Study objectives: To determine how emergency physicians and nurses spend their time on emergency department activities.
Methods: An observational time-and-motion study was performed at a 36-bed ED with annual census of 84,000 in a central city teaching hospital sponsoring an emergency medicine residency program. Participants were emergency medicine faculty physicians, second- and third-year emergency medicine resident physicians, and emergency nurses. A single investigator followed individual health care providers for 180-minute periods and recorded time spent on various activities, type and number of activities, and distance walked. Activities were categorized as direct patient care (eg. history and physical examination), indirect patient care (eg. charting), or non-patient care (eg. break time).

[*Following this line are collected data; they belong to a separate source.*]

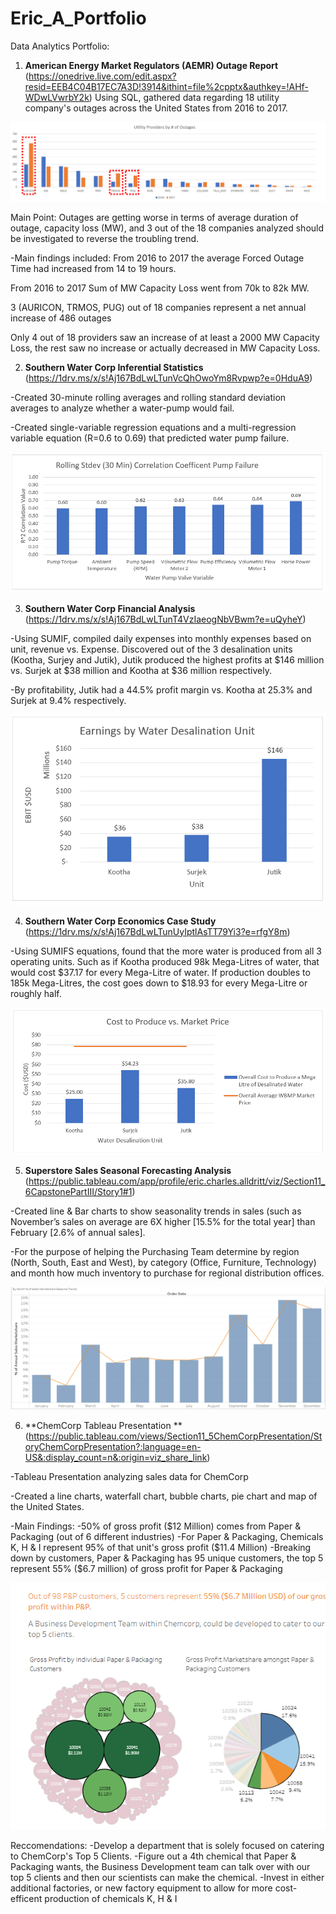 # Eric_A_Portfolio
Data Analytics Portfolio: 

1. **American Energy Market Regulators (AEMR) Outage Report** (https://onedrive.live.com/edit.aspx?resid=EEB4C04B17EC7A3D!3914&ithint=file%2cpptx&authkey=!AHf-WDwLVwrbY2k)
Using SQL, gathered data regarding 18 utility company's outages across the United States from 2016 to 2017.

![](https://github.com/EAGAMES/Eric_A_Portfolio/blob/main/Images/AEMR%20Case%20Study%20Picture.PNG)

Main Point: Outages are getting worse in terms of average duration of outage, capacity loss (MW), and 3 out of the 18 companies analyzed should be investigated to reverse the troubling trend.

-Main findings included: 
From 2016 to 2017 the average Forced Outage Time had increased from 14 to 19 hours.

From 2016 to 2017 Sum of MW Capacity Loss went from 70k to 82k MW.

3 (AURICON, TRMOS, PUG) out of 18 companies represent a net annual increase of 486 outages

Only 4 out of 18 providers saw an increase of at least a 2000 MW Capacity Loss, the rest saw no increase or actually decreased in MW Capacity Loss.


2. **Southern Water Corp Inferential Statistics** (https://1drv.ms/x/s!Aj167BdLwLTunVcQhOwoYm8Rvpwp?e=0HduA9)

-Created 30-minute rolling averages and rolling standard deviation averages to analyze whether a water-pump would fail. 

-Created single-variable regression equations and a multi-regression variable equation (R=0.6 to 0.69) that predicted water pump failure. 

![](https://github.com/EAGAMES/Eric_A_Portfolio/blob/main/Images/Section%208.6.2%20Inferential%20Stats.PNG)

3. **Southern Water Corp Financial Analysis** (https://1drv.ms/x/s!Aj167BdLwLTunT4VzIaeogNbVBwm?e=uQyheY)

 
-Using SUMIF, compiled daily expenses into monthly expenses based on unit, revenue vs. Expense. Discovered out of the 3 desalination units (Kootha, Surjey and Jutik), Jutik produced the highest profits at $146 million vs. Surjek at $38 million and Kootha at $36 million respectively. 

-By profitability, Jutik had a 44.5% profit margin vs. Kootha at 25.3% and Surjek at 9.4% respectively.  

![](https://github.com/EAGAMES/Eric_A_Portfolio/blob/main/Images/EBIT%20Per%20Water%20Desalination%20Unit.PNG)

4. **Southern Water Corp Economics Case Study** (https://1drv.ms/x/s!Aj167BdLwLTunUyIptlAsTT79Yi3?e=rfgY8m) 

-Using SUMIFS equations, found that the more water is produced from all 3 operating units. Such as if Kootha produced 98k Mega-Litres of water, that would cost $37.17 for every Mega-Litre of water. If production doubles to 185k Mega-Litres, the cost goes down to $18.93 for every Mega-Litre or roughly half. 

![](https://github.com/EAGAMES/Eric_A_Portfolio/blob/main/Images/Southern%20Water%20Corp%20Economic%20Analysis.PNG)

5. **Superstore Sales Seasonal Forecasting Analysis** (https://public.tableau.com/app/profile/eric.charles.alldritt/viz/Section11_6CapstonePartIII/Story1#1)
 

-Created line & Bar charts to show seasonality trends in sales (such as November’s sales on average are 6X higher [15.5% for the total year] than February [2.6% of annual sales]. 

-For the purpose of helping the Purchasing Team determine by region (North, South, East and West), by category (Office, Furniture, Technology) and month how much inventory to purchase for regional distribution offices. 

![](https://github.com/EAGAMES/Eric_A_Portfolio/blob/main/Images/Tableau%20Superstore%20Image.PNG)

6. **ChemCorp Tableau Presentation ** (https://public.tableau.com/views/Section11_5ChemCorpPresentation/StoryChemCorpPresentation?:language=en-US&:display_count=n&:origin=viz_share_link)

-Tableau Presentation analyzing sales data for ChemCorp

-Created a line charts, waterfall chart, bubble charts, pie chart and map of the United States.

-Main Findings:
 -50% of gross profit ($12 Million) comes from Paper & Packaging (out of 6 different industries)
 -For Paper & Packaging, Chemicals K, H & I represent 95% of that unit's gross profit ($11.4 Million)
 -Breaking down by customers, Paper & Packaging has 95 unique customers, the top 5 represent 55% ($6.7 million) of gross profit for Paper & Packaging
 
 ![](https://github.com/EAGAMES/Eric_A_Portfolio/blob/main/Images/ChemCorp%20Main%20Image.PNG)
 
Reccomendations:
-Develop a department that is solely focused on catering to ChemCorp's Top 5 Clients.
-Figure out a 4th chemical that Paper & Packaging wants, the Business Development team can talk over with our top 5 clients and then our scientists can make the chemical.
-Invest in either additional factories, or new factory equipment to allow for more cost-efficent production of chemicals K, H & I


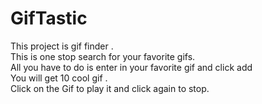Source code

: # GifTastic
This project is gif finder .<br>
This is one stop search for your favorite gifs.<br>
All you have to do is enter in your favorite gif and click add<br>You will get 10 cool gif .<br>
Click on the Gif to play it and click again to stop.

Results: On average, subjects spent 32% of their time on direct patient care, 47% on indirect patient care, and 21% on non-patient care Faculty physicians, residents, and emergency nurses differed in the time spent on these three categories of activities. Although the overall time spent on direct patient care activities was not significantly different, emergency nurses spent more of their time (2.2%) providing comfort measures (a subcategory of direct patient care) than did faculty physicians (.05%) or resident physicians (.03%). Emergency nurses spent 38.9% of their time performing indirect care, whereas faculty physicians spent 51.3% and resident physicians 53.7%. Resident physicians spent more time charting than did faculty physicians or emergency nurses (21.4%, 11.9%, and 6.9%, respectively). Emergency nurses spent more time on personal activities than did physicians, and faculty physicians walked less than either emergency nurses or resident physicians.
Conclusion: Emergency physicians and nurses spent almost half of their time on indirect patient care. Physicians spent significantly more time on indirect patient care activities and significantly less time on personal activities than did nurses.